[Data records]
◆ ◆ ◆ ◆ ◆ ◆ ◆

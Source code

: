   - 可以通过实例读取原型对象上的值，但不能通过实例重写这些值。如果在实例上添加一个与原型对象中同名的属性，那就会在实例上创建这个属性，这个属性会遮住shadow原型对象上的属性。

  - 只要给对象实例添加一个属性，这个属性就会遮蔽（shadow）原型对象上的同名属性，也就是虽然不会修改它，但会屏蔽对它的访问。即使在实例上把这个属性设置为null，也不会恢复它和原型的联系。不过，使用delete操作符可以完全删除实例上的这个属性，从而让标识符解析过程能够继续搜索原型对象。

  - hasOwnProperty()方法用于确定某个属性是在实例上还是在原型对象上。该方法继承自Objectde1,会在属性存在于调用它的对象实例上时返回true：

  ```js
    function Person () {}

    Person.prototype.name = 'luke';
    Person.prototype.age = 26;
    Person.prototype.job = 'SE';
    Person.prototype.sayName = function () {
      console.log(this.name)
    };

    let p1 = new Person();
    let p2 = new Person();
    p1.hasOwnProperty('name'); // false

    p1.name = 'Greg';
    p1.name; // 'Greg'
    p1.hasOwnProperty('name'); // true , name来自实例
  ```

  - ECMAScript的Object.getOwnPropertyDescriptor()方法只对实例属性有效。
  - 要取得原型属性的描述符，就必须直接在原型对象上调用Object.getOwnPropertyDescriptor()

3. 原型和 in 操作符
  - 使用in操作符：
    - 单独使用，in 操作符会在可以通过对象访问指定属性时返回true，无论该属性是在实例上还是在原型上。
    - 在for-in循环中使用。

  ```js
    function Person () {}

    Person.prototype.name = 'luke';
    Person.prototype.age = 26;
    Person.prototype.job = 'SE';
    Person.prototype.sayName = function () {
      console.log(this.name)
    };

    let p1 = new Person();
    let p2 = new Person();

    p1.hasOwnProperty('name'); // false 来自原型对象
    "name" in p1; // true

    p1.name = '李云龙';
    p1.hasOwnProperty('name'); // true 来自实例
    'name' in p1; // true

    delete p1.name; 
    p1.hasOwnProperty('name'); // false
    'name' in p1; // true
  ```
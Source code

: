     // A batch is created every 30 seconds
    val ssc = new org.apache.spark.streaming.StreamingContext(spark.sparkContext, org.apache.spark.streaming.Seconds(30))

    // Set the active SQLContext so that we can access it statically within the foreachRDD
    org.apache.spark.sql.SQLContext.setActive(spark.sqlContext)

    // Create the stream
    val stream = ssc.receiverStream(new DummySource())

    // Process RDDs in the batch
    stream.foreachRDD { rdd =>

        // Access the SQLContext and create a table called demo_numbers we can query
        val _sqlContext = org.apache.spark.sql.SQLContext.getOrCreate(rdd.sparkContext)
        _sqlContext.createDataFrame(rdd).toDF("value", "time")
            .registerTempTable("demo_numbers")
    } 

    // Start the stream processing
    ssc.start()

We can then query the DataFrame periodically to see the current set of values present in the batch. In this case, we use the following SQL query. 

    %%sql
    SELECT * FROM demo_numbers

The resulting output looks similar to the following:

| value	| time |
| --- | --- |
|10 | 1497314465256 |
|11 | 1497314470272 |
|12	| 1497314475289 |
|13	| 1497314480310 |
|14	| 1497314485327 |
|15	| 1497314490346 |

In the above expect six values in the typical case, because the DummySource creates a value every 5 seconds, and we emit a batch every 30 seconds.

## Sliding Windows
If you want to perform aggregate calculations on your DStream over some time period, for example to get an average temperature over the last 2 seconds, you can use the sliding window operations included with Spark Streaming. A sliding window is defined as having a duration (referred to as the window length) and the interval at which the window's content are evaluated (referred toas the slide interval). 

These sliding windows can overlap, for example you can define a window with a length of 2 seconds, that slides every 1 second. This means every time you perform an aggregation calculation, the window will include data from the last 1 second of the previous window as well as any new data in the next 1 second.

◆ ◆ ◆ ◆ ◆ ◆ ◆

▸ **ABOUT THIS EXERCISE**
Whenever a line of the data includes "values", copy that line.

▸ **ANSWER TO THE PROBLEM**
We can then query the DataFrame periodically to see the current set of values present in the batch. In this case, we use the following SQL query. 
In the above expect six values in the typical case, because the DummySource creates a value every 5 seconds, and we emit a batch every 30 seconds.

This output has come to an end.